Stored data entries
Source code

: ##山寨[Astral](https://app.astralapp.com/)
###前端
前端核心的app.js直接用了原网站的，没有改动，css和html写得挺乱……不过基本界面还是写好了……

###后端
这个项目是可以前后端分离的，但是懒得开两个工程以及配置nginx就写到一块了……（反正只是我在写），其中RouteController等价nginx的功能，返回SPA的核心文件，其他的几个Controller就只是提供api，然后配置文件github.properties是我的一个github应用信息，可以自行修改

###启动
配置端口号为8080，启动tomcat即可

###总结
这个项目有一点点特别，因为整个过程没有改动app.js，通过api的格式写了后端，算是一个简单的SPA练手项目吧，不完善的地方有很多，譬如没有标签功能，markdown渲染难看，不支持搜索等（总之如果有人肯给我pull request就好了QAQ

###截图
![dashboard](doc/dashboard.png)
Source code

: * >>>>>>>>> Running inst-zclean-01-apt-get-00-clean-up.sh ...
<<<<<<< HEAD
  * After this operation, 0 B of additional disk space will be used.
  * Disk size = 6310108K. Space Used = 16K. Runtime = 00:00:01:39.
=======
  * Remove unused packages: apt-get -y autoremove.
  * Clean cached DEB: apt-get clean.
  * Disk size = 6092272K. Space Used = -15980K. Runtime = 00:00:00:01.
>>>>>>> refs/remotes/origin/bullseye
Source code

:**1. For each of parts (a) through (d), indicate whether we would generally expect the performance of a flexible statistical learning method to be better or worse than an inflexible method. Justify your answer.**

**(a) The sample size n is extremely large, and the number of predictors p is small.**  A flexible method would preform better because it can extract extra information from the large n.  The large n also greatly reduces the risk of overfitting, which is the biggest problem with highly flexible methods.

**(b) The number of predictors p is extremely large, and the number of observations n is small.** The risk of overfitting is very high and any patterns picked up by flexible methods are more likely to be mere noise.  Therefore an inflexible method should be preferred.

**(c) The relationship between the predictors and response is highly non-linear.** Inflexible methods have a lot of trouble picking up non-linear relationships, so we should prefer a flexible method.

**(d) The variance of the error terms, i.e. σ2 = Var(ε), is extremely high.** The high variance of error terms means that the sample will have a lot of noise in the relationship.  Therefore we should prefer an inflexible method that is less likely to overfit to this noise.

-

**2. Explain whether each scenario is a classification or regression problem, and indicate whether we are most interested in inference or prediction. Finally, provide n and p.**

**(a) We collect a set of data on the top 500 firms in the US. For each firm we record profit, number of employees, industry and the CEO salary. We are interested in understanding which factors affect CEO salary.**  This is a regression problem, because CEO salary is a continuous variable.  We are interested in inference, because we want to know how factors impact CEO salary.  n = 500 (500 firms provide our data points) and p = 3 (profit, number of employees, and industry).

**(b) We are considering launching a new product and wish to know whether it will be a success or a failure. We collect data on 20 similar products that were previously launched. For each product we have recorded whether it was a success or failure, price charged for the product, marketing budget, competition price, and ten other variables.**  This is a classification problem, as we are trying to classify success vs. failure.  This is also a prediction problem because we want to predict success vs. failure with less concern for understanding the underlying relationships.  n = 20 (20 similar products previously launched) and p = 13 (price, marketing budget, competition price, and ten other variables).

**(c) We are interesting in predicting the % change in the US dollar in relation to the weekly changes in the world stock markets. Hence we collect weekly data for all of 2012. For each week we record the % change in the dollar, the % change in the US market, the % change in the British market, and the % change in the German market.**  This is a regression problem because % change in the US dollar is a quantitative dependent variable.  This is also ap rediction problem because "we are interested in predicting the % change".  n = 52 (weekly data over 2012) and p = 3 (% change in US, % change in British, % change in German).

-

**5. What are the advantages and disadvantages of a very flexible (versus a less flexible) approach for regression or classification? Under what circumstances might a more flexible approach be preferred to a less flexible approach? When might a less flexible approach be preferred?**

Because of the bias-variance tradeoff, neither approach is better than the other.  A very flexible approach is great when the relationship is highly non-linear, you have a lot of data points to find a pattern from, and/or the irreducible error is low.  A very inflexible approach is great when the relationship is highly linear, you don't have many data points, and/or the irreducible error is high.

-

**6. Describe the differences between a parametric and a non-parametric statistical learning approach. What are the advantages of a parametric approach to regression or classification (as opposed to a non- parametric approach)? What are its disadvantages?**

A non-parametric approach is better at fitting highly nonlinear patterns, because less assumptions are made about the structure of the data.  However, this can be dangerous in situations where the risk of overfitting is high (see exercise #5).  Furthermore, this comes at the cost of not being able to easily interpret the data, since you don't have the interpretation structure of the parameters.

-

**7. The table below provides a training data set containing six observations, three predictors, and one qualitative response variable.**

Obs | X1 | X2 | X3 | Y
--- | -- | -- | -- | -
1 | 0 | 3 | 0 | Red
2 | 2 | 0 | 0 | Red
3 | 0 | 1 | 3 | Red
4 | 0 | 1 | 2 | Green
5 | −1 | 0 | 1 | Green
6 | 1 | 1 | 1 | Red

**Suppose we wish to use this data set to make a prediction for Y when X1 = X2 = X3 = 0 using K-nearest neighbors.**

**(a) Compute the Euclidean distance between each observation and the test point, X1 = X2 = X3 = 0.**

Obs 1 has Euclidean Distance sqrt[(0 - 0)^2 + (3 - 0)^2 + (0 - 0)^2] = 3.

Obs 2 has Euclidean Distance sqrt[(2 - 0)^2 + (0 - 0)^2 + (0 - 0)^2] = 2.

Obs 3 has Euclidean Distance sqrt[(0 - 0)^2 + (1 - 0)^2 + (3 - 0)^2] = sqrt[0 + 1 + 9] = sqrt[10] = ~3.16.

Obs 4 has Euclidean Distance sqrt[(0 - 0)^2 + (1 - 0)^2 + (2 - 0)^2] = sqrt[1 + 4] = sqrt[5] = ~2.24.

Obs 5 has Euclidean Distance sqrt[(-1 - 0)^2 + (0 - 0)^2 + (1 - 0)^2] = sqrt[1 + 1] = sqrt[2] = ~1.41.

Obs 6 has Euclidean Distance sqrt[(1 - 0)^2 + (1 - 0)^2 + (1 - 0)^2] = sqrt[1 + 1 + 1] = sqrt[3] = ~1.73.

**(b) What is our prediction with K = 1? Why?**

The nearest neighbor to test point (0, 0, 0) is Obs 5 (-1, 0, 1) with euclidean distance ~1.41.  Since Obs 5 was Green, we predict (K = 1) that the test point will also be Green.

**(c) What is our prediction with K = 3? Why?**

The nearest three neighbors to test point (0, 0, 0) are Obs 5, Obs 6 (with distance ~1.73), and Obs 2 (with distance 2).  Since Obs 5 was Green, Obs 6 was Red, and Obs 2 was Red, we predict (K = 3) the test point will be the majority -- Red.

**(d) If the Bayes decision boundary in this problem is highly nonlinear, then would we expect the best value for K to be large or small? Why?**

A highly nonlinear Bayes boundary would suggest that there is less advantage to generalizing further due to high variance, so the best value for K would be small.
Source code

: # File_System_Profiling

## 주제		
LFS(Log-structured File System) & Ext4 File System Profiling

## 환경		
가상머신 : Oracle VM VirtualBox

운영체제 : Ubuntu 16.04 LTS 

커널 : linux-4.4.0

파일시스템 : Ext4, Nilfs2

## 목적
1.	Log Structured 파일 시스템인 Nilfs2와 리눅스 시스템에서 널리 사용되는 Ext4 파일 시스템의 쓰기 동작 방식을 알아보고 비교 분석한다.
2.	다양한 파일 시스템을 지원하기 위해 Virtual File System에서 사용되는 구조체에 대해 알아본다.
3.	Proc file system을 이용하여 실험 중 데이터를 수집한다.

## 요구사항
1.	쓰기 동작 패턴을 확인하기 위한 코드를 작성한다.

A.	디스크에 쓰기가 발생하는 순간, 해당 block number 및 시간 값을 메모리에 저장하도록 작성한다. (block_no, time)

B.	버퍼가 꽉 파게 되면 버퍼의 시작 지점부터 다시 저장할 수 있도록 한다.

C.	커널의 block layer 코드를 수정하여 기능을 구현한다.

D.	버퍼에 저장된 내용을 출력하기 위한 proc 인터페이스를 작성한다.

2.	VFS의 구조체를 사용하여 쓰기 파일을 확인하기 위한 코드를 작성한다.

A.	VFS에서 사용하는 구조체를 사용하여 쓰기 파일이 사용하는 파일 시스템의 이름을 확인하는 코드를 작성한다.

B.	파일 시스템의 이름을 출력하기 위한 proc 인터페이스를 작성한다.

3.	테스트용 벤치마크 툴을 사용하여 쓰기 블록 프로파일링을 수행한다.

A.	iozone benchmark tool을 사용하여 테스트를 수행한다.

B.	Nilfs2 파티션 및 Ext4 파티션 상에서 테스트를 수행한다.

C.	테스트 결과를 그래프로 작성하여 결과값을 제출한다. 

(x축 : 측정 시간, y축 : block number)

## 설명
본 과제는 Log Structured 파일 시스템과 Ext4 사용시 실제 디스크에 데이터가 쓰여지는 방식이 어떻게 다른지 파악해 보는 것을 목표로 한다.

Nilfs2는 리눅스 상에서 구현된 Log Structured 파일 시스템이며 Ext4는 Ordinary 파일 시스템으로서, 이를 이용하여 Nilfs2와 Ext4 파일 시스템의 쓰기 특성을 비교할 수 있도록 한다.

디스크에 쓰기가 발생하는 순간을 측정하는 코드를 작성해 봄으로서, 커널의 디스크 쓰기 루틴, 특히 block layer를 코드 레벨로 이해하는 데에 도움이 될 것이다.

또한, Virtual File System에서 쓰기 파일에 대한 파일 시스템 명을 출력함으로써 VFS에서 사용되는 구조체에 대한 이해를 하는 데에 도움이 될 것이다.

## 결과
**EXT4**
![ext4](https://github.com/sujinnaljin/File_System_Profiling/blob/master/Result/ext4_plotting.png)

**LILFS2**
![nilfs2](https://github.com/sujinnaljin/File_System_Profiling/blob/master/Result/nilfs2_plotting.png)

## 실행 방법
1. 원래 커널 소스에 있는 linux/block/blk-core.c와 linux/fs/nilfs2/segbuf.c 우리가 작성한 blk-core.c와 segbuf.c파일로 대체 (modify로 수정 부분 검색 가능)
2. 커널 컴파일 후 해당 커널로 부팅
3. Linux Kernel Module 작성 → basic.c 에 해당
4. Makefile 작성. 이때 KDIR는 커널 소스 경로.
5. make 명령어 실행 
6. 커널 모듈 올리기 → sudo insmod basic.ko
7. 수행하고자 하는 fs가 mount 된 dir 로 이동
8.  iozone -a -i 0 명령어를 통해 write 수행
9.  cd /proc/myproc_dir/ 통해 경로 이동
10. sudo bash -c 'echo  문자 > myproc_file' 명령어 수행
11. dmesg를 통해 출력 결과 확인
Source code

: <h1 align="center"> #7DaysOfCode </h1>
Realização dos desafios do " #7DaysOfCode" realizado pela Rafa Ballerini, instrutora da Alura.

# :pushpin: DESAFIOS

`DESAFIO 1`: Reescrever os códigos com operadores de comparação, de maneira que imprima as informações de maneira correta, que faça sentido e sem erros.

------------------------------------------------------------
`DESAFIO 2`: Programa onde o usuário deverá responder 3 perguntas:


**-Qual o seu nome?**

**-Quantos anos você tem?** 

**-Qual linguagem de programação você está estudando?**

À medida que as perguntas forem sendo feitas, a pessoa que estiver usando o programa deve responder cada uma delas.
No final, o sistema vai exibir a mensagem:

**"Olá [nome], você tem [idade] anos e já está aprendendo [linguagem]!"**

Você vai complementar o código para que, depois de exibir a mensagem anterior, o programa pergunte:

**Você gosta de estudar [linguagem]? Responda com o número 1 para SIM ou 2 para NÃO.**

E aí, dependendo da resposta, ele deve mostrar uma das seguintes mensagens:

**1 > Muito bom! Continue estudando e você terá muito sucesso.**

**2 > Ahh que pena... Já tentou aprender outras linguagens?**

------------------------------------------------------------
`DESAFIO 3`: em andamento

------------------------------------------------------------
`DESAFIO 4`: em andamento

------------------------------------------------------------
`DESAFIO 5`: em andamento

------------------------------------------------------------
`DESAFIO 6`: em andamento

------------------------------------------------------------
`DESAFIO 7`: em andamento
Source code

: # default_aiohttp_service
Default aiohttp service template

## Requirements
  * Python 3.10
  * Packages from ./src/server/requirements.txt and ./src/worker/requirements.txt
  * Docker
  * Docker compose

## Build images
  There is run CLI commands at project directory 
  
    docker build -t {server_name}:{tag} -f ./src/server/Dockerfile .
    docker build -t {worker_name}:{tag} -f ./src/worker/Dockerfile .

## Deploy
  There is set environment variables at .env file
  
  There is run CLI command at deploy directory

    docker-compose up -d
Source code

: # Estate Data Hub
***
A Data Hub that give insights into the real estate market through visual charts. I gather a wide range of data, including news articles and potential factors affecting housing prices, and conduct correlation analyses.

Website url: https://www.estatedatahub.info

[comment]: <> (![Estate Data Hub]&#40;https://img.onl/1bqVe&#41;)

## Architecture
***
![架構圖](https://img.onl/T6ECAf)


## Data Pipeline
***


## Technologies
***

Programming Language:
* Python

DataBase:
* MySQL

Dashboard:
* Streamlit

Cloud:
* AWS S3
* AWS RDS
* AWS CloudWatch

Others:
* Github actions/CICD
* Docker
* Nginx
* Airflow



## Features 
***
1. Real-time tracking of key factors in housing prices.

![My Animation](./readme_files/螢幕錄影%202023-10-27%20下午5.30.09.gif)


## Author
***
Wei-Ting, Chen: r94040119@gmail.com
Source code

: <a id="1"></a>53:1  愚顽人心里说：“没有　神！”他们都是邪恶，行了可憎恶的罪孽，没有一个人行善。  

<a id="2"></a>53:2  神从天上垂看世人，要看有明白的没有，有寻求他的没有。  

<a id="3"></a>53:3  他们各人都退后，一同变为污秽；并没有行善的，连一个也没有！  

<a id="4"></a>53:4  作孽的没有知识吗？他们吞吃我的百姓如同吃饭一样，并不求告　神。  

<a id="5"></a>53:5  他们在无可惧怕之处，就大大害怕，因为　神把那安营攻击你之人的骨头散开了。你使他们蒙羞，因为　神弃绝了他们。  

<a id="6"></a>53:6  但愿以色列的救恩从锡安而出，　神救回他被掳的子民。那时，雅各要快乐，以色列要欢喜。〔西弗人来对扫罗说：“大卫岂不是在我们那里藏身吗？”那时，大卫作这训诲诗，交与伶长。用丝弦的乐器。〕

Problem to solve → Where in the entries above does the word "Bayes" appear? Copy each line that has it.

Exercise result →
**(d) If the Bayes decision boundary in this problem is highly nonlinear, then would we expect the best value for K to be large or small? Why?**
A highly nonlinear Bayes boundary would suggest that there is less advantage to generalizing further due to high variance, so the best value for K would be small.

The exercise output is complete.